**** Given entries
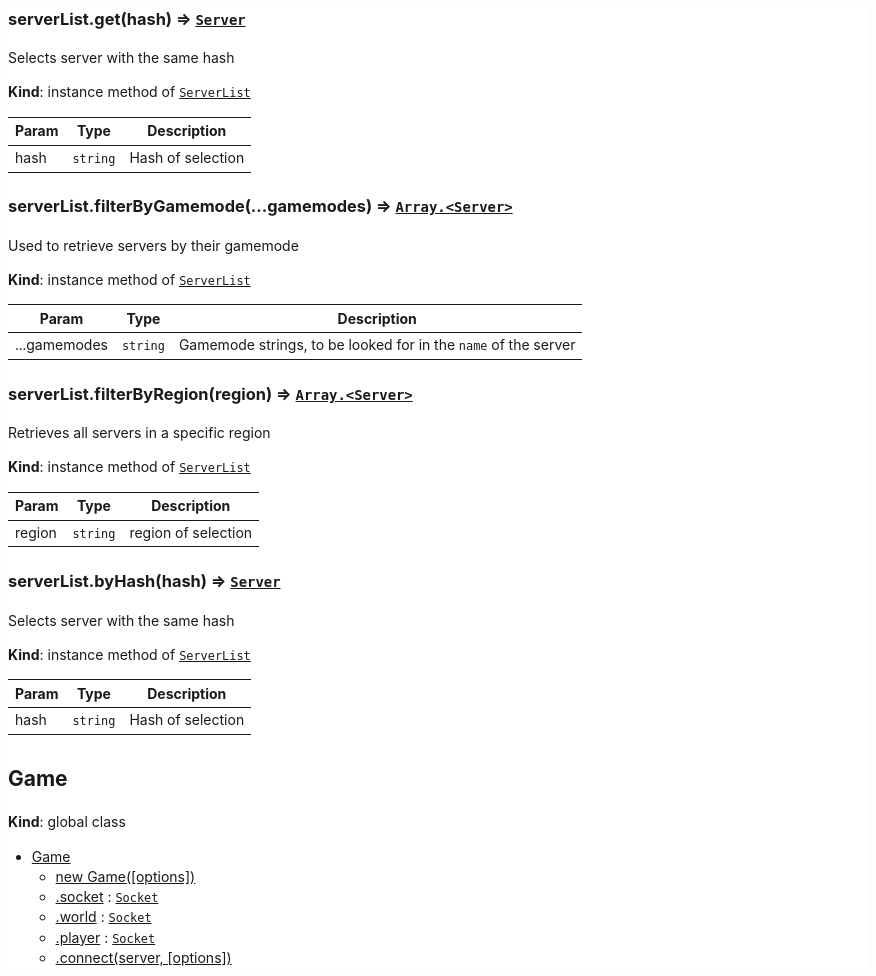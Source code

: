 ### serverList.get(hash) ⇒ [<code>Server</code>](#Server)
Selects server with the same hash

**Kind**: instance method of [<code>ServerList</code>](#ServerList)  

| Param | Type | Description |
| --- | --- | --- |
| hash | <code>string</code> | Hash of selection |

<a name="ServerList+filterByGamemode"></a>

### serverList.filterByGamemode(...gamemodes) ⇒ [<code>Array.&lt;Server&gt;</code>](#Server)
Used to retrieve servers by their gamemode

**Kind**: instance method of [<code>ServerList</code>](#ServerList)  

| Param | Type | Description |
| --- | --- | --- |
| ...gamemodes | <code>string</code> | Gamemode strings, to be looked for in the `name` of the server |

<a name="ServerList+filterByRegion"></a>

### serverList.filterByRegion(region) ⇒ [<code>Array.&lt;Server&gt;</code>](#Server)
Retrieves all servers in a specific region

**Kind**: instance method of [<code>ServerList</code>](#ServerList)  

| Param | Type | Description |
| --- | --- | --- |
| region | <code>string</code> | region of selection |

<a name="ServerList+byHash"></a>

### serverList.byHash(hash) ⇒ [<code>Server</code>](#Server)
Selects server with the same hash

**Kind**: instance method of [<code>ServerList</code>](#ServerList)  

| Param | Type | Description |
| --- | --- | --- |
| hash | <code>string</code> | Hash of selection |

<a name="Game"></a>

## Game
**Kind**: global class  

* [Game](#Game)
    * [new Game([options])](#new_Game_new)
    * [.socket](#Game+socket) : [<code>Socket</code>](#Socket)
    * [.world](#Game+world) : [<code>Socket</code>](#Socket)
    * [.player](#Game+player) : [<code>Socket</code>](#Socket)
    * [.connect(server, [options])](#Game+connect)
********
■ What you are asked to do
All lines above that contain the word "filterByRegion" are to be copied.

■ Written answer
<a name="ServerList+filterByRegion"></a>
### serverList.filterByRegion(region) ⇒ [<code>Array.&lt;Server&gt;</code>](#Server)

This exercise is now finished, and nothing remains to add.